Collected data

>>>

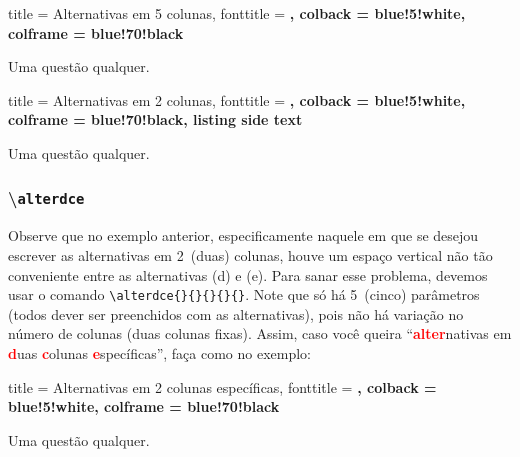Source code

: \begin{tcblisting}
{
  title     = Alternativas em 5 colunas,
  fonttitle = \bfseries,
  colback   = blue!5!white,
  colframe  = blue!70!black
}
\begin{atividade}
\questao Uma questão qualquer.
\end{atividade}
\end{tcblisting}

\begin{tcblisting}
{
  title     = Alternativas em 2 colunas,
  fonttitle = \bfseries,
  colback   = blue!5!white,
  colframe  = blue!70!black,
  listing side text
}
\begin{atividade}
\questao Uma questão qualquer.
\end{atividade}
\end{tcblisting}
%
\subsubsection*{\textbackslash \texttt{alterdce}} %
%
Observe que no exemplo anterior, especificamente naquele em que se desejou 
escrever as alternativas em 2~(duas) colunas, houve um espaço vertical não tão 
conveniente entre as alternativas (d) e (e).
Para sanar esse problema, devemos usar o comando \verb|\alterdce{}{}{}{}{}|.
Note que só há 5~(cinco) parâmetros (todos dever ser preenchidos com as 
alternativas), pois não há variação no número de colunas (duas colunas fixas).
Assim, caso você queira ``\textcolor{red}{\textbf{alter}}nativas em
\textcolor{red}{\textbf{d}}uas \textcolor{red}{\textbf{c}}olunas 
\textcolor{red}{\textbf{e}}specíficas'', faça como no exemplo:

\begin{tcblisting}
{
  title     = Alternativas em 2 colunas específicas,
  fonttitle = \bfseries,
  colback   = blue!5!white,
  colframe  = blue!70!black
}
\begin{atividade}
\questao Uma questão qualquer.
\end{atividade}
\end{tcblisting}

<<<

● **TASK PROMPT**:
Pull each line containing "textbf" from the records.

● **WRITTEN RESPONSE**:
Assim, caso você queira ``\textcolor{red}{\textbf{alter}}nativas em
\textcolor{red}{\textbf{d}}uas \textcolor{red}{\textbf{c}}olunas 
\textcolor{red}{\textbf{e}}specíficas'', faça como no exemplo:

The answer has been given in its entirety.